-- Task item --
Look below for the line that has "(o *StaticQrResponseEntity) SetStatus(v". Set down the lines from there through the line that has "(o *StaticQrResponseEntity) SetQrCode(v", exactly as written.

-- Provided data --
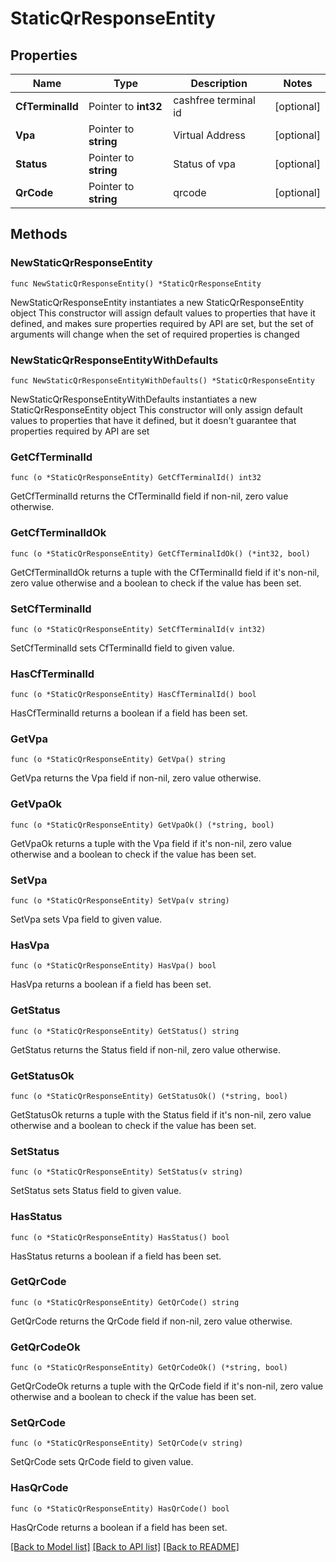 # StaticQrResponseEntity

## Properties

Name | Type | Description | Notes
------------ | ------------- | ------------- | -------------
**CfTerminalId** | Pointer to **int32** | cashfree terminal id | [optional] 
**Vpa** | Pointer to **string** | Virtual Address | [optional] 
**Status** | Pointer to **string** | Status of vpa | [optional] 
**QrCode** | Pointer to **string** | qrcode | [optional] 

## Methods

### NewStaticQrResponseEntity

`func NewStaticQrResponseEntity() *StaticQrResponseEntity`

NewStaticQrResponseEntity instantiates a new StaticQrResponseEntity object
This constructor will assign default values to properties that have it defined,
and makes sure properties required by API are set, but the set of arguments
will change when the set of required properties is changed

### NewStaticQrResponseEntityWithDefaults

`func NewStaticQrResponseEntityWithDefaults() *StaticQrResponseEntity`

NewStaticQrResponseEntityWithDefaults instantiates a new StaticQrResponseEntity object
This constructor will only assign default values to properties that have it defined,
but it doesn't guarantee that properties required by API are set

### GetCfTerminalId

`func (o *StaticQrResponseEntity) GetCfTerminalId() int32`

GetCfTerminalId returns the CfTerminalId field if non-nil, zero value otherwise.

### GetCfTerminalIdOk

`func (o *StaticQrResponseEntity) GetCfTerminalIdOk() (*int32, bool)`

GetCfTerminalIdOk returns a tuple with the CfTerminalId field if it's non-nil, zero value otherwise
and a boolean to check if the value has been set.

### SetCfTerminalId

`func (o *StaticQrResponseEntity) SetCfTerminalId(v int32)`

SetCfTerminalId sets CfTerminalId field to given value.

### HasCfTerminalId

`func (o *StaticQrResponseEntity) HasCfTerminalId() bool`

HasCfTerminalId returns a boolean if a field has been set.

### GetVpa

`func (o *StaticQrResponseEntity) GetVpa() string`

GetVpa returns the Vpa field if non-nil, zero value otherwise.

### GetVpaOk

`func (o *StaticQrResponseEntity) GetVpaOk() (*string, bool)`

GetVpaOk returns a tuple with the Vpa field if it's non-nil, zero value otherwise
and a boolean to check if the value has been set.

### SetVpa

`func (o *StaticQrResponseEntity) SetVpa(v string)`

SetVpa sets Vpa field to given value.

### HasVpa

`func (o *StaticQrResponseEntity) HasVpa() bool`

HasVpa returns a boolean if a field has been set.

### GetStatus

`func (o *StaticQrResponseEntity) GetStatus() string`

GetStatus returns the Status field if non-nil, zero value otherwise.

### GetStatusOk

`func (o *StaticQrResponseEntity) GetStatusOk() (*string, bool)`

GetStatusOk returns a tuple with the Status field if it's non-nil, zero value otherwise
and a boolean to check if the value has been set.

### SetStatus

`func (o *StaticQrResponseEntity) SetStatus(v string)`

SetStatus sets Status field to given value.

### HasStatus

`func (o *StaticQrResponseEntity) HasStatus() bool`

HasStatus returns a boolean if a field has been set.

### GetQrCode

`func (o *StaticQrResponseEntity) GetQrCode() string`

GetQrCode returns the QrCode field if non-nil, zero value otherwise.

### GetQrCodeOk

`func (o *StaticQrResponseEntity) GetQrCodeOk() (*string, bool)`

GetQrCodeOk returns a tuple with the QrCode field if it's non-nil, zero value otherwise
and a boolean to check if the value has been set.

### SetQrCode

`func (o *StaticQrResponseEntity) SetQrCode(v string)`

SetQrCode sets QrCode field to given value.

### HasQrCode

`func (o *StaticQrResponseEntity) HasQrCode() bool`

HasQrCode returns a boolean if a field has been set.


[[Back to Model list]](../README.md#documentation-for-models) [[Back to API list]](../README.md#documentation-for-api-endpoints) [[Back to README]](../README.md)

---

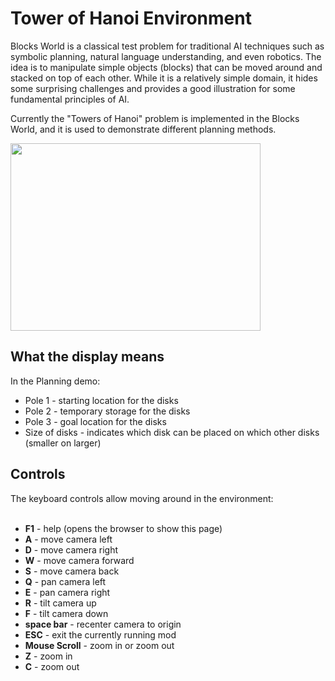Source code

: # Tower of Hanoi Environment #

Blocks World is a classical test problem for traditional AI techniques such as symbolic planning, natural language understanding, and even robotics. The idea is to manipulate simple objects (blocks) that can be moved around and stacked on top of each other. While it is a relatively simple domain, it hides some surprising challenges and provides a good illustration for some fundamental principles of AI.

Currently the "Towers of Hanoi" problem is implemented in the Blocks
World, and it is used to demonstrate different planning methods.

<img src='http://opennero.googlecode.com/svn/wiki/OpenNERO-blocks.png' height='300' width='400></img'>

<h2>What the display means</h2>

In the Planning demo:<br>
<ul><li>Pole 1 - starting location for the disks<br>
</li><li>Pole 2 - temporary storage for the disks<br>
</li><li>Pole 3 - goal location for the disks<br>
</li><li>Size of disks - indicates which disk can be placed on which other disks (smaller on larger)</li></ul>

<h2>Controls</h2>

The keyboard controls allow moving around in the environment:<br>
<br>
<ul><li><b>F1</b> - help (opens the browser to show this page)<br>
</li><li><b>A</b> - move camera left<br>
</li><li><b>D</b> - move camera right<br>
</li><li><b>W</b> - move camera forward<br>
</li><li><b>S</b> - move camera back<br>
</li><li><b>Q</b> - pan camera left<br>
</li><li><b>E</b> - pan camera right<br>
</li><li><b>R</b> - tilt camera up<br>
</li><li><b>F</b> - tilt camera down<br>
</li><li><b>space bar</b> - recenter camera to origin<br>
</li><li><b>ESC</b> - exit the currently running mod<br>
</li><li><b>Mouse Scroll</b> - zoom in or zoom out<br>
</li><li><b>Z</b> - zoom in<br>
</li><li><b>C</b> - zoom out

-- The completed task --
`func (o *StaticQrResponseEntity) SetStatus(v string)`

SetStatus sets Status field to given value.

### HasStatus

`func (o *StaticQrResponseEntity) HasStatus() bool`

HasStatus returns a boolean if a field has been set.

### GetQrCode

`func (o *StaticQrResponseEntity) GetQrCode() string`

GetQrCode returns the QrCode field if non-nil, zero value otherwise.

### GetQrCodeOk

`func (o *StaticQrResponseEntity) GetQrCodeOk() (*string, bool)`

GetQrCodeOk returns a tuple with the QrCode field if it's non-nil, zero value otherwise
and a boolean to check if the value has been set.

### SetQrCode

`func (o *StaticQrResponseEntity) SetQrCode(v string)`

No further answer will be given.